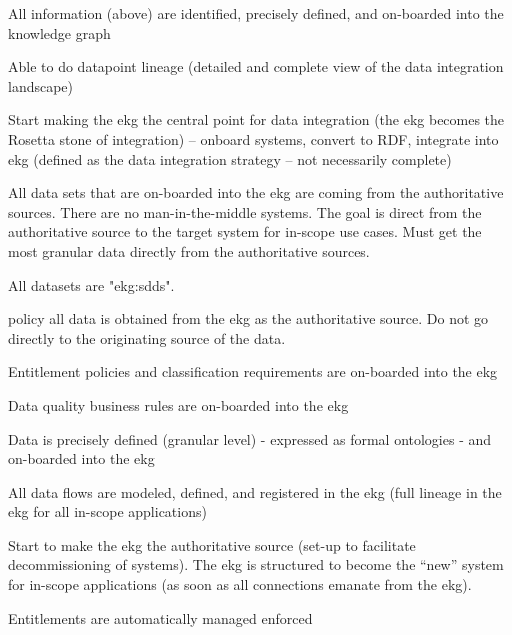 \begin{scoring}

    \item All information (above) are identified, precisely defined, and on-boarded into the knowledge graph
    \item Able to do datapoint lineage (detailed and complete view of the data integration landscape)
    \item Start making the \gls{ekg} the central point for data integration (the \gls{ekg} becomes the Rosetta stone of
          integration) -- onboard systems, convert to RDF, integrate into \gls{ekg} (defined as the
          data integration strategy -- not necessarily complete)
    \item All data sets that are on-boarded into the \gls{ekg} are coming from the authoritative sources.
          There are no man-in-the-middle systems.
          The goal is direct from the authoritative source to the target system for in-scope use cases.
          Must get the most granular data directly from the authoritative sources.
    \item All datasets are "\glspl{ekg:sdd}".
    \item [policy] all data is obtained from the \gls{ekg} as the authoritative source.
          Do not go directly to the originating source of the data.
    \item Entitlement policies and classification requirements are on-boarded into the \gls{ekg}
    \item Data quality business rules are on-boarded into the \gls{ekg}

\end{scoring}

\kgmmscoringlevelThree

\begin{scoring}

    \item Data is precisely defined (granular level) - expressed as formal ontologies - and on-boarded into the \gls{ekg}
    \item All data flows are modeled, defined, and registered in the \gls{ekg} (full lineage in the \gls{ekg} for all
          in-scope applications)
    \item Start to make the \gls{ekg} the authoritative source (set-up to facilitate decommissioning of systems).
          The \gls{ekg} is structured to become the “new” system for in-scope applications (as soon as all
          connections emanate from the \gls{ekg}).
    \item Entitlements are automatically managed enforced

\end{scoring}

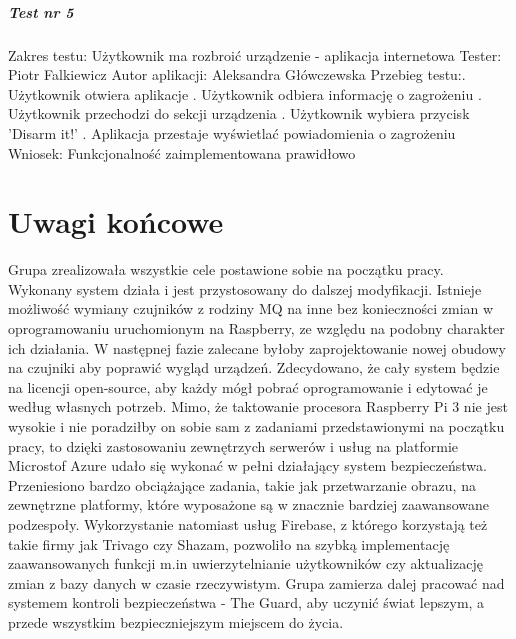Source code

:  \paragraph{Test nr 5}
Zakres testu:\newline
Użytkownik ma rozbroić urządzenie - aplikacja internetowa\newline
Tester: Piotr Falkiewicz \newline
Autor aplikacji: Aleksandra Główczewska \newline
Przebieg testu:. Użytkownik otwiera aplikacje . Użytkownik odbiera informację o zagrożeniu . Użytkownik przechodzi do sekcji urządzenia . Użytkownik wybiera przycisk 'Disarm it!' . Aplikacja przestaje wyświetlać powiadomienia o zagrożeniu \newline
Wniosek:\newline
Funkcjonalność zaimplementowana prawidłowo\newline
\newline

\chapter{Uwagi końcowe}

Grupa zrealizowała wszystkie cele postawione sobie na początku pracy. Wykonany system działa i jest przystosowany do dalszej modyfikacji. Istnieje możliwość wymiany czujników z rodziny MQ na inne bez konieczności zmian w oprogramowaniu uruchomionym na Raspberry, ze względu na podobny charakter ich działania. W następnej fazie zalecane byłoby zaprojektowanie nowej obudowy na czujniki aby poprawić wygląd urządzeń. Zdecydowano, że cały system będzie na licencji open-source, aby każdy mógł pobrać oprogramowanie i edytować je według własnych potrzeb. Mimo, że taktowanie procesora Raspberry Pi 3 nie jest wysokie i nie poradziłby on sobie sam z zadaniami przedstawionymi na początku pracy, to dzięki zastosowaniu zewnętrzych serwerów i usług na platformie Microstof Azure udało się wykonać w pełni działający system bezpieczeństwa. Przeniesiono bardzo obciążające zadania, takie jak przetwarzanie obrazu, na zewnętrzne platformy, które wyposażone są w znacznie bardziej zaawansowane podzespoły. Wykorzystanie natomiast usług Firebase, z którego korzystają też takie firmy jak Trivago czy Shazam, pozwoliło na szybką implementację zaawansowanych funkcji m.in uwierzytelnianie użytkowników czy aktualizację zmian z bazy danych w czasie rzeczywistym. 
Grupa zamierza dalej pracować nad systemem kontroli bezpieczeństwa - The Guard, aby uczynić świat lepszym, a przede wszystkim bezpieczniejszym miejscem do życia.
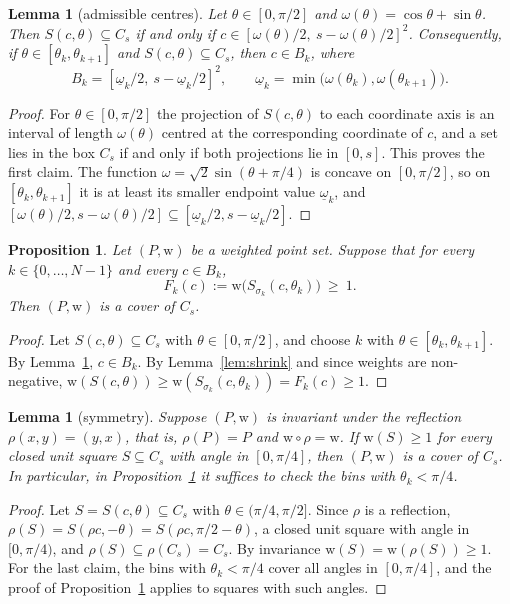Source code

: \documentclass[11pt]{amsart}
\newtheorem{lemma}[theorem]{Lemma}
\newtheorem{proposition}[theorem]{Proposition}
\theoremstyle{definition}
\theoremstyle{remark}
\newcommand{\Cs}{C_s}
\newcommand{\wt}{\mathrm{w}}
\newcommand{\om}{\underline{\omega}}
\begin{document}
\begin{lemma}[admissible centres]\label{lem:centres}
Let $\theta\in[0,\pi/2]$ and $\omega(\theta)=\cos\theta+\sin\theta$. Then $S(c,\theta)\subseteq\Cs$ if and only if $c\in[\omega(\theta)/2,\ s-\omega(\theta)/2]^2$. Consequently, if $\theta\in[\theta_k,\theta_{k+1}]$ and $S(c,\theta)\subseteq\Cs$, then $c\in B_k$, where
\[
  B_k=[\om_k/2,\ s-\om_k/2]^2,\qquad \om_k=\min\bigl(\omega(\theta_k),\omega(\theta_{k+1})\bigr).
\]
\end{lemma}

\begin{proof}
For $\theta\in[0,\pi/2]$ the projection of $S(c,\theta)$ to each coordinate axis is an interval of length $\omega(\theta)$ centred at the corresponding coordinate of $c$, and a set lies in the box $\Cs$ if and only if both projections lie in $[0,s]$. This proves the first claim. The function $\omega=\sqrt2\sin(\theta+\pi/4)$ is concave on $[0,\pi/2]$, so on $[\theta_k,\theta_{k+1}]$ it is at least its smaller endpoint value $\om_k$, and $[\omega(\theta)/2,s-\omega(\theta)/2]\subseteq[\om_k/2,s-\om_k/2]$.
\end{proof}

\begin{proposition}\label{prop:finite}
Let $(P,\wt)$ be a weighted point set. Suppose that for every $k\in\{0,\dots,N-1\}$ and every $c\in B_k$,
\[
  F_k(c) := \wt\bigl(S_{\sigma_k}(c,\theta_k)\bigr)\ \ge\ 1 .
\]
Then $(P,\wt)$ is a cover of $\Cs$.
\end{proposition}

\begin{proof}
Let $S(c,\theta)\subseteq\Cs$ with $\theta\in[0,\pi/2]$, and choose $k$ with $\theta\in[\theta_k,\theta_{k+1}]$. By Lemma~\ref{lem:centres}, $c\in B_k$. By Lemma~\ref{lem:shrink} and since weights are non-negative, $\wt(S(c,\theta))\ge\wt(S_{\sigma_k}(c,\theta_k))=F_k(c)\ge1$.
\end{proof}

\begin{lemma}[symmetry]\label{lem:sym}
Suppose $(P,\wt)$ is invariant under the reflection $\rho(x,y)=(y,x)$, that is, $\rho(P)=P$ and $\wt\circ\rho=\wt$. If $\wt(S)\ge1$ for every closed unit square $S\subseteq\Cs$ with angle in $[0,\pi/4]$, then $(P,\wt)$ is a cover of $\Cs$. In particular, in Proposition~\ref{prop:finite} it suffices to check the bins with $\theta_k<\pi/4$.
\end{lemma}

\begin{proof}
Let $S=S(c,\theta)\subseteq\Cs$ with $\theta\in(\pi/4,\pi/2]$. Since $\rho$ is a reflection, $\rho(S)=S(\rho c,-\theta)=S(\rho c,\pi/2-\theta)$, a closed unit square with angle in $[0,\pi/4)$, and $\rho(S)\subseteq\rho(\Cs)=\Cs$. By invariance $\wt(S)=\wt(\rho(S))\ge1$. For the last claim, the bins with $\theta_k<\pi/4$ cover all angles in $[0,\pi/4]$, and the proof of Proposition~\ref{prop:finite} applies to squares with such angles.
\end{proof}
\end{document}
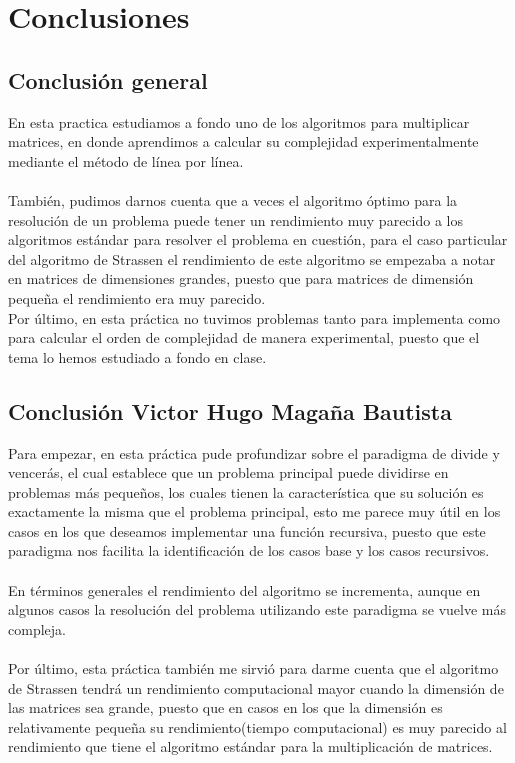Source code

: \documentclass[12pt,twoside]{article}
\begin{document}
\section{Conclusiones}

\subsection{\textbf{Conclusión general}}
En esta practica estudiamos a fondo uno de los algoritmos para multiplicar matrices, en donde aprendimos a calcular su complejidad experimentalmente mediante el método de línea por línea.
\\\\
También, pudimos darnos cuenta que a veces el algoritmo óptimo para la resolución de un problema puede tener un rendimiento muy parecido a los algoritmos estándar para resolver el problema en cuestión, para el caso particular del algoritmo de Strassen el rendimiento de este algoritmo se empezaba a notar en matrices de dimensiones grandes, puesto que para matrices de dimensión pequeña el rendimiento era muy parecido.
\\
Por último, en esta práctica no tuvimos problemas tanto para implementa como para calcular el orden de complejidad de manera experimental, puesto que el tema lo hemos estudiado a fondo en clase.


\subsection{\textbf{Conclusión Victor Hugo Magaña Bautista}}

Para  empezar, en esta práctica pude profundizar sobre el paradigma de divide y vencerás, el cual establece que un problema principal puede dividirse en problemas más pequeños, los cuales tienen la característica que su solución es exactamente la misma que el problema principal, esto me parece muy útil en los casos en los que deseamos implementar una función recursiva, puesto que este paradigma nos facilita la identificación de los casos base y los casos recursivos.\\\\
En términos generales el rendimiento del algoritmo se incrementa, aunque en algunos casos la resolución del problema utilizando este paradigma se vuelve más compleja.
\\
\\
Por último, esta práctica también me sirvió para darme cuenta que el algoritmo de Strassen tendrá un rendimiento computacional mayor cuando la dimensión de las matrices sea grande, puesto que en casos en los que la dimensión es relativamente pequeña su rendimiento(tiempo computacional) es muy parecido al rendimiento que tiene el algoritmo estándar para la multiplicación de matrices.   
\end{document}
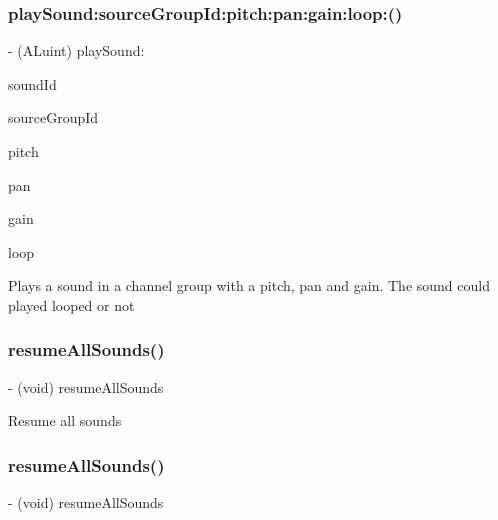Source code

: \subsubsection{\texorpdfstring{play\+Sound\+:source\+Group\+Id\+:pitch\+:pan\+:gain\+:loop\+:()}{playSound:sourceGroupId:pitch:pan:gain:loop:()}\hspace{0.1cm}{\footnotesize\ttfamily [4/4]}}
{\footnotesize\ttfamily -\/ (A\+Luint) play\+Sound\+: \begin{DoxyParamCaption}\item[{(int)}]{sound\+Id }\item[{sourceGroupId:(int)}]{source\+Group\+Id }\item[{pitch:(float)}]{pitch }\item[{pan:(float)}]{pan }\item[{gain:(float)}]{gain }\item[{loop:(B\+O\+OL)}]{loop }\end{DoxyParamCaption}}

Plays a sound in a channel group with a pitch, pan and gain. The sound could played looped or not \mbox{\label{interfaceCDSoundEngine_a307f8d30e7fb5c7f29edbaea19709741}} 
\subsubsection{\texorpdfstring{resume\+All\+Sounds()}{resumeAllSounds()}\hspace{0.1cm}{\footnotesize\ttfamily [1/4]}}
{\footnotesize\ttfamily -\/ (void) resume\+All\+Sounds \begin{DoxyParamCaption}{ }\end{DoxyParamCaption}}

Resume all sounds \mbox{\label{interfaceCDSoundEngine_a307f8d30e7fb5c7f29edbaea19709741}} 
\subsubsection{\texorpdfstring{resume\+All\+Sounds()}{resumeAllSounds()}\hspace{0.1cm}{\footnotesize\ttfamily [2/4]}}
{\footnotesize\ttfamily -\/ (void) resume\+All\+Sounds \begin{DoxyParamCaption}{ }\end{DoxyParamCaption}}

* * * * *

ACTIVITY - Return every line holding the word "that" from the records.

OUTPUT FOR THIS TASK -
    \item All data sets that are on-boarded into the \gls{ekg} are coming from the authoritative sources.
Let $(P,\wt)$ be a weighted point set. Suppose that for every $k\in\{0,\dots,N-1\}$ and every $c\in B_k$,
Suppose $(P,\wt)$ is invariant under the reflection $\rho(x,y)=(y,x)$, that is, $\rho(P)=P$ and $\wt\circ\rho=\wt$. If $\wt(S)\ge1$ for every closed unit square $S\subseteq\Cs$ with angle in $[0,\pi/4]$, then $(P,\wt)$ is a cover of $\Cs$. In particular, in Proposition~\ref{prop:finite} it suffices to check the bins with $\theta_k<\pi/4$.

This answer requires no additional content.